Oh we got lucky on xinput-calibrate, i was starting to look up writing
lightdm scripts, when i just hooked up the one found in their repo and
rebooted.. It worked, so ship it. ;)

> On the capemgr front......I am looking into ways to get the dtbo files
> accessible at boot time.
> Option 1) Get capemgr to find /lib/firmware on startup
> Option 2) Put dtbo files into boot partition

Couples issues,

The *.dtbo's already compiled under /lib/firmware should work via the
uEnv.txt *_enable call..
The kernel .config, build firmware in kernel is enabled.
We are using an initrd. (helps hide the lack of rtc problem for rootfs
and allows us to us uuid's for the eMMC, aka allowing single/multi mmc
card combinations..)

So, any modifications to any of the existing /lib/firmware/*.dtbo file
will be ignored, as the kernel has it built-in.

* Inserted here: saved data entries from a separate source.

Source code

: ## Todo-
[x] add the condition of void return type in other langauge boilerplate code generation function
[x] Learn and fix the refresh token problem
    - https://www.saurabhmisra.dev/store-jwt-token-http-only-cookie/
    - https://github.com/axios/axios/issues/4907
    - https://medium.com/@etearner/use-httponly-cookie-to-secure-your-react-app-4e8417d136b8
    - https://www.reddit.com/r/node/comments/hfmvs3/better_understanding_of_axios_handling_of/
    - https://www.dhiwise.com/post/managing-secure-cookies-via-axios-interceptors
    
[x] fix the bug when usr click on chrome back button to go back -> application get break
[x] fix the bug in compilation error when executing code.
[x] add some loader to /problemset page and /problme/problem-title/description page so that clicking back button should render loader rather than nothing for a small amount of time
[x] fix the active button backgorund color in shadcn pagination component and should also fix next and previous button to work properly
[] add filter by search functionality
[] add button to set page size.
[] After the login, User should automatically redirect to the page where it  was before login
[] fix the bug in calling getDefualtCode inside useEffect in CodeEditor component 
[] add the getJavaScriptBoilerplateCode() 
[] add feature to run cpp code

Any additions to /lib/firmware/*.dtbo are ignored as they are too late
on boot (uEnv.txt *_enable call) and are not in the initrd.

So.. I "think" we can fix the problem, by making sure all *.dtbo's
(including new ones from users) are re-pulled into the initrd when
it's regenerated. Here's the current initrd.img update routine.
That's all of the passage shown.